Location
- 3401 S. Indiana Ave. Caldwell, Idaho United States
- 43°38′24″N 116°40′19″W﻿ / ﻿43.640°N 116.672°W

Information
- Type: Public
- Established: 1910, 1956 (current)
- School district: Caldwell S.D. (#132)
- Principal: Chantel Kelly
- Teaching staff: 65.30 (FTE)
- Grades: 9–12
- Enrollment: 1,400 (2024–2025)
- Student to teacher ratio: 21.44
- Colors: Blue, White, & Gold
- Athletics: IHSAA Class 4A
- Athletics conference: Southern Idaho (4A) (SIC)
- Mascot: Cougar
- Rivals: Vallivue, Nampa
- Yearbook: Cougar
- Feeder schools: Jefferson Middle School Syringa Middle School
- Website: Caldwell High School

= Caldwell High School (Idaho) =

Caldwell High School four-year public secondary school in Caldwell, Idaho, the only traditional high school in the Caldwell School District #132. The building is on South Indiana Avenue near the corner of Ustick Road, across from the local YMCA. The school colors are blue, white, and gold and the mascot is a cougar.

==Athletics==
Caldwell competes in athletics in IHSAA Class 5A in the Southern Idaho Conference (5A).
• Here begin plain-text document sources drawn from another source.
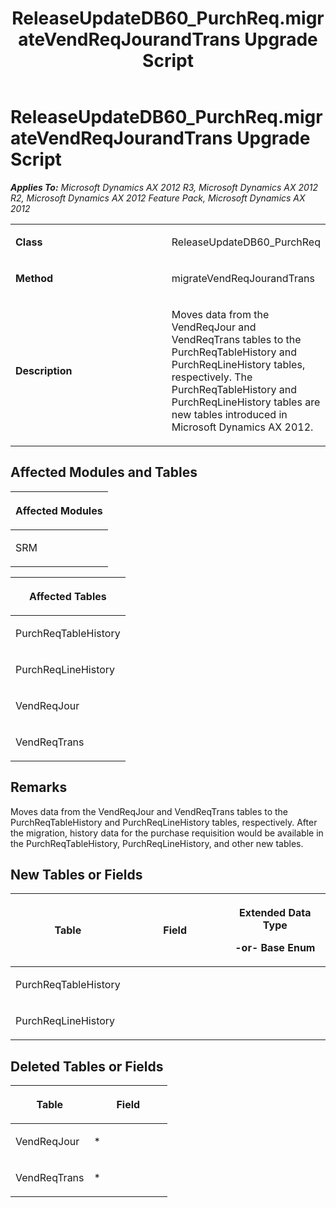 ﻿---
title: ReleaseUpdateDB60_PurchReq.migrateVendReqJourandTrans Upgrade Script
TOCTitle: ReleaseUpdateDB60_PurchReq.migrateVendReqJourandTrans Upgrade Script
ms:assetid: 3cec6427-4050-13d3-5580-73c13c87c867
ms:mtpsurl: https://msdn.microsoft.com/en-us/library/JJ685313(v=AX.60)
ms:contentKeyID: 49707765
ms.date: 05/18/2015
mtps_version: v=AX.60
---

# ReleaseUpdateDB60\_PurchReq.migrateVendReqJourandTrans Upgrade Script 


_**Applies To:** Microsoft Dynamics AX 2012 R3, Microsoft Dynamics AX 2012 R2, Microsoft Dynamics AX 2012 Feature Pack, Microsoft Dynamics AX 2012_

<table>
<colgroup>
<col style="width: 50%" />
<col style="width: 50%" />
</colgroup>
<tbody>
<tr class="odd">
<td><p><strong>Class</strong></p></td>
<td><p>ReleaseUpdateDB60_PurchReq</p></td>
</tr>
<tr class="even">
<td><p><strong>Method</strong></p></td>
<td><p>migrateVendReqJourandTrans</p></td>
</tr>
<tr class="odd">
<td><p><strong>Description</strong></p></td>
<td><p>Moves data from the VendReqJour and VendReqTrans tables to the PurchReqTableHistory and PurchReqLineHistory tables, respectively. The PurchReqTableHistory and PurchReqLineHistory tables are new tables introduced in Microsoft Dynamics AX 2012.</p></td>
</tr>
</tbody>
</table>


## Affected Modules and Tables

<table>
<colgroup>
<col style="width: 100%" />
</colgroup>
<thead>
<tr class="header">
<th><p>Affected Modules</p></th>
</tr>
</thead>
<tbody>
<tr class="odd">
<td><p>SRM</p></td>
</tr>
</tbody>
</table>


<table>
<colgroup>
<col style="width: 100%" />
</colgroup>
<thead>
<tr class="header">
<th><p>Affected Tables</p></th>
</tr>
</thead>
<tbody>
<tr class="odd">
<td><p>PurchReqTableHistory</p></td>
</tr>
<tr class="even">
<td><p>PurchReqLineHistory</p></td>
</tr>
<tr class="odd">
<td><p>VendReqJour</p></td>
</tr>
<tr class="even">
<td><p>VendReqTrans</p></td>
</tr>
</tbody>
</table>


## Remarks

Moves data from the VendReqJour and VendReqTrans tables to the PurchReqTableHistory and PurchReqLineHistory tables, respectively. After the migration, history data for the purchase requisition would be available in the PurchReqTableHistory, PurchReqLineHistory, and other new tables.

## New Tables or Fields

<table>
<colgroup>
<col style="width: 33%" />
<col style="width: 33%" />
<col style="width: 33%" />
</colgroup>
<thead>
<tr class="header">
<th><p>Table</p></th>
<th><p>Field</p></th>
<th><p>Extended Data Type</p>
<p>-or- Base Enum</p></th>
</tr>
</thead>
<tbody>
<tr class="odd">
<td><p>PurchReqTableHistory</p></td>
<td><p></p></td>
<td><p></p></td>
</tr>
<tr class="even">
<td><p>PurchReqLineHistory</p></td>
<td><p></p></td>
<td><p></p></td>
</tr>
</tbody>
</table>


## Deleted Tables or Fields

<table>
<colgroup>
<col style="width: 50%" />
<col style="width: 50%" />
</colgroup>
<thead>
<tr class="header">
<th><p>Table</p></th>
<th><p>Field</p></th>
</tr>
</thead>
<tbody>
<tr class="odd">
<td><p>VendReqJour</p></td>
<td><p>*</p></td>
</tr>
<tr class="even">
<td><p>VendReqTrans</p></td>
<td><p>*</p></td>
</tr>
</tbody>
</table>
Caldwell previously competed with the largest schools in the state in Class 6A (formerly A-1).

===State titles===
Boys

- Baseball (1): 1983 (A-1, now 6A) (records not kept by IHSAA, state tourney introduced in 1971)
- Basketball (1): 1967 (5A, now 6A)

- Golf (3): 1975, 1976, 1992 (A, now 6A) (introduced in 1956)

- Track (1): 1933 (one class)
- Soccer (5): 1985 (A-1, now 6A), 2018, 2019, 2022 (4A, now 5A), 2025 (6A)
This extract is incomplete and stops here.